Segment Open
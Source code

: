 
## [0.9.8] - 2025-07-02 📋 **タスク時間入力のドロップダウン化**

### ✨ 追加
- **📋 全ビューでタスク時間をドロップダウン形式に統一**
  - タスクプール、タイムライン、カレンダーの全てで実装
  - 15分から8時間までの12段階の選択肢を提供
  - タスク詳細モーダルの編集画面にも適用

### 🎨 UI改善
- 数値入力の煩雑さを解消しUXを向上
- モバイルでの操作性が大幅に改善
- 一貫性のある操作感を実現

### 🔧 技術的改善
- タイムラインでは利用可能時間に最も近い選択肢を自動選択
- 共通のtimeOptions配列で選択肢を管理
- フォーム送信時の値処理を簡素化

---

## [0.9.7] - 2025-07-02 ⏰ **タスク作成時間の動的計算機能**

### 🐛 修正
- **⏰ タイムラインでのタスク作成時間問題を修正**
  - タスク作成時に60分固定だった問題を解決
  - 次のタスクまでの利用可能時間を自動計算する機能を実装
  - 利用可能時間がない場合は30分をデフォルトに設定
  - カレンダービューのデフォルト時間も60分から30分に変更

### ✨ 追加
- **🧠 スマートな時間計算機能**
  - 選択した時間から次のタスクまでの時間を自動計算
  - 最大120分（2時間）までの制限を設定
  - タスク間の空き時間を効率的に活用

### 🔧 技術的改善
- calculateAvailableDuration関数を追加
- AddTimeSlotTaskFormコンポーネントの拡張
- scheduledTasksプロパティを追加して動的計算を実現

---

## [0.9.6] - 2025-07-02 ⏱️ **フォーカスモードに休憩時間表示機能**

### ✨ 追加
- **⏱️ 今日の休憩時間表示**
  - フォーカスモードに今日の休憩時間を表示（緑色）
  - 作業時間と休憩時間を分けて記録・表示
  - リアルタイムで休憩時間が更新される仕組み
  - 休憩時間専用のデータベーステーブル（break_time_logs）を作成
Segment Closed
AIM OF THE EXERCISE:
Nothing in the entries above may be left out; retype them all exactly.

REPLY TO THE EXERCISE:
Source code

: 
## [0.9.8] - 2025-07-02 📋 **タスク時間入力のドロップダウン化**

### ✨ 追加
- **📋 全ビューでタスク時間をドロップダウン形式に統一**
  - タスクプール、タイムライン、カレンダーの全てで実装
  - 15分から8時間までの12段階の選択肢を提供
  - タスク詳細モーダルの編集画面にも適用

### 🎨 UI改善
- 数値入力の煩雑さを解消しUXを向上
- モバイルでの操作性が大幅に改善
- 一貫性のある操作感を実現

### 🔧 技術的改善
- タイムラインでは利用可能時間に最も近い選択肢を自動選択
- 共通のtimeOptions配列で選択肢を管理
- フォーム送信時の値処理を簡素化

---

## [0.9.7] - 2025-07-02 ⏰ **タスク作成時間の動的計算機能**

### 🐛 修正
- **⏰ タイムラインでのタスク作成時間問題を修正**
  - タスク作成時に60分固定だった問題を解決
  - 次のタスクまでの利用可能時間を自動計算する機能を実装
  - 利用可能時間がない場合は30分をデフォルトに設定
  - カレンダービューのデフォルト時間も60分から30分に変更

### ✨ 追加
- **🧠 スマートな時間計算機能**
  - 選択した時間から次のタスクまでの時間を自動計算
  - 最大120分（2時間）までの制限を設定
  - タスク間の空き時間を効率的に活用

### 🔧 技術的改善
- calculateAvailableDuration関数を追加
- AddTimeSlotTaskFormコンポーネントの拡張
- scheduledTasksプロパティを追加して動的計算を実現

---

## [0.9.6] - 2025-07-02 ⏱️ **フォーカスモードに休憩時間表示機能**

### ✨ 追加
- **⏱️ 今日の休憩時間表示**
  - フォーカスモードに今日の休憩時間を表示（緑色）
  - 作業時間と休憩時間を分けて記録・表示
  - リアルタイムで休憩時間が更新される仕組み
  - 休憩時間専用のデータベーステーブル（break_time_logs）を作成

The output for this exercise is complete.